Os assentos não são lado a lado, mas ficam de frente um para o outro. Após a decolagem, quem será o primeiro a instalar a tela especial sanfonada, o isolando completamente de seu vizinho? A frase ritual é "incomoda?", à qual você responde, escolhendo cuidadosamente suas palavras, "de forma alguma, pelo contrário". Encontrar o olhar de um desconhecido e falar com ele é um campo minado de matizes, como já sabia o coronel Bramble, de André Maurois. É melhor ficar na sua, respeitar o espaço do outro, e a coabitação dos vários egos no santuário de uma classe executiva em um voo longo se torna suportável.

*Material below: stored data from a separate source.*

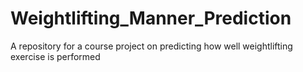 # Weightlifting_Manner_Prediction
A repository for a course project on predicting how well weightlifting exercise is performed
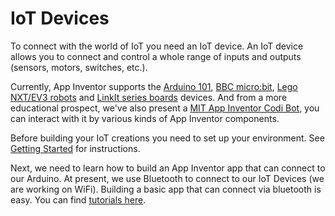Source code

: # IoT Devices
To connect with the world of IoT you need an IoT device. An IoT device allows you to connect and control a whole range of inputs and outputs (sensors, motors, switches, etc.).

Currently, App Inventor supports the [Arduino 101](#/arduino101/arduino101intro), [BBC micro:bit](#/microbit/microbitintro), [Lego NXT/EV3 robots](#legoev3/legoev3intro) 
and [LinkIt series boards](#/linkit/linkitintro) devices. And from a more educational prospect, we've also present a [MIT App Inventor Codi Bot](#/codibot/codibotintro), you can interact with it by various kinds of App Inventor components.

Before building your IoT creations you need to set up your environment. See [Getting Started](#/getstarted/intro) for instructions.

Next, we need to learn how to build an App Inventor app that can connect to our Arduino. At present, we use Bluetooth to connect to our IoT Devices (we are working on WiFi). Building a basic app that can connect via bluetooth is easy. You can find [tutorials here](#/teachers/tutorials).
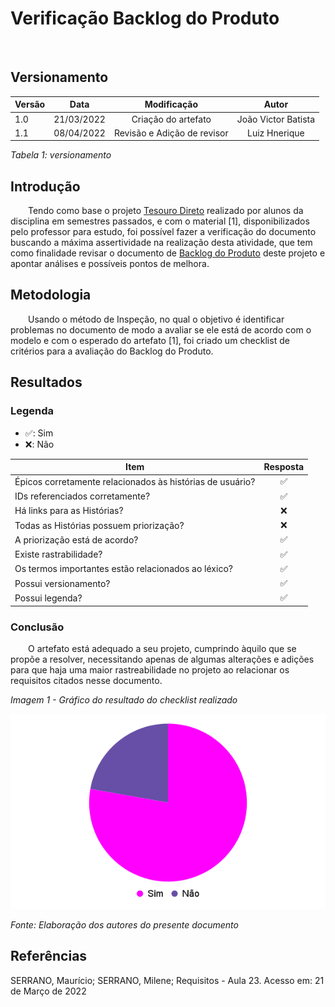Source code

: # Verificação Backlog do Produto
<br>

## Versionamento

| Versão | Data | Modificação | Autor |
|-|-|:-:|:-:|
| 1.0 | 21/03/2022 | Criação do artefato | João Victor Batista |
| 1.1 | 08/04/2022 | Revisão e Adição de revisor | Luiz Hnerique |


*Tabela 1: versionamento*

## Introdução
<p style="align-text: justify">&emsp;&emsp;Tendo como base o projeto <a href="https://requisitos-de-software.github.io/2021.1-TesouroDireto/verificacao_suplementar/">Tesouro Direto</a> realizado por alunos da disciplina em semestres passados, e com o material [1], disponibilizados pelo professor para estudo, foi possível fazer a verificação do documento buscando a máxima assertividade na realização desta atividade, que tem como finalidade revisar o documento de <a href="https://requisitos-de-software.github.io/2021.2-Tembici/modelagem/backlog/product_backlog/">Backlog do Produto</a> deste projeto e apontar análises e possíveis pontos de melhora.</p>

## Metodologia
<p style="align-text: justify">&emsp;&emsp;Usando o método de Inspeção, no qual o objetivo é identificar problemas no documento de modo a avaliar se ele está de acordo com o modelo e com o esperado do artefato [1], foi criado um checklist de critérios para a avaliação do Backlog do Produto.</p>

## Resultados
### Legenda
- ✅: Sim
- ❌: Não

| Item | Resposta |
|-|:-:|
| Épicos corretamente relacionados às histórias de usuário? |✅|
| IDs referenciados corretamente? |✅|
| Há links para as Histórias? |❌|
| Todas as Histórias possuem priorização? |❌|
| A priorização está de acordo? |✅|
| Existe rastrabilidade? |✅|
| Os termos importantes estão relacionados ao léxico? |✅|
| Possui versionamento? |✅|
| Possui legenda? |✅|

### Conclusão
<p style="align-text: justify">&emsp;&emsp;O artefato está adequado a seu projeto, cumprindo àquilo que se propõe a resolver, necessitando apenas de algumas alterações e adições para que haja uma maior rastreabilidade no projeto ao relacionar os requisitos citados nesse documento.</p>

*Imagem 1 - Gráfico do resultado do checklist realizado*

![Gráfico do checklist realizado na verificação](../../assets/analise/verificacao/graficoBacklog.png)

*Fonte: Elaboração dos autores do presente documento*

## Referências 
<p> SERRANO, Maurício; SERRANO, Milene; Requisitos - Aula 23. Acesso em: 21 de Março de 2022</p>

Na hora da refeição, um empresário todo formal faz algo extraordinário para um inglês: se dirigir a outro passageiro. "Você se importa de trocar sua entrada comigo? Detesto camarão, e não tem mais quiche". Depois desse clarão de humanidade murmurado entre os dentes, ele logo reposiciona a divisória antes de se concentrar na tela de televisão. Ninguém lê livros.

A revista de bordo "High Life" fala de uma pequena revolução: um sistema que permite enviar SMS e emails durante um voo. Esse novo serviço deverá estar disponível a partir do outono a bordo da futura aeronave transatlântica BA, 100% classe executiva, entre os aeroportos London-City e New York-JFK. Para ganhar tempo, o controle alfandegário será na escala de Shannon, na Irlanda.

A British Airways e a globalização andam de mãos dadas. O viajante que desembarca no novo terminal Cinco do aeroporto de Heathrow, totalmente reservado à companhia britânica, na verdade sofre uma espécie de vertigem: 220 voos diários, dois (em breve três) terminais e seis saguões de primeira classe. Vítima da crise mundial e do afastamento da clientela executiva, a transportadora certamente registrou uma grande perda para o exercício de 2008-2009. No entanto, as linhas para as praças financeiras das Antilhas, do Oriente Médio e da Ásia resistem à ressaca. Genebra, Dublin ou Gibraltar também, graças a Deus.

Vista do avião, as Bahamas parecem com uma série de rochedos isolados no meio de um mar de safira. Após a aterrissagem, com um Ray-Ban no nariz, mala de grife com rodinhas na mão, os banqueiros se precipitam em direção à saída do Airbus. É preciso necessariamente ser o primeiro a se apresentar diante da alfândega, que examina respeitosamente os documentos dos ricos. A limusine com chofer, que certamente os espera, não os leva ao hotel, mas a um espaçoso duplex com vista para a interminável praia branca. No longo terraço, eles levarão um copo de rum à boca, enquanto pensam nas listas de clientes e nos honorários faturados por hora.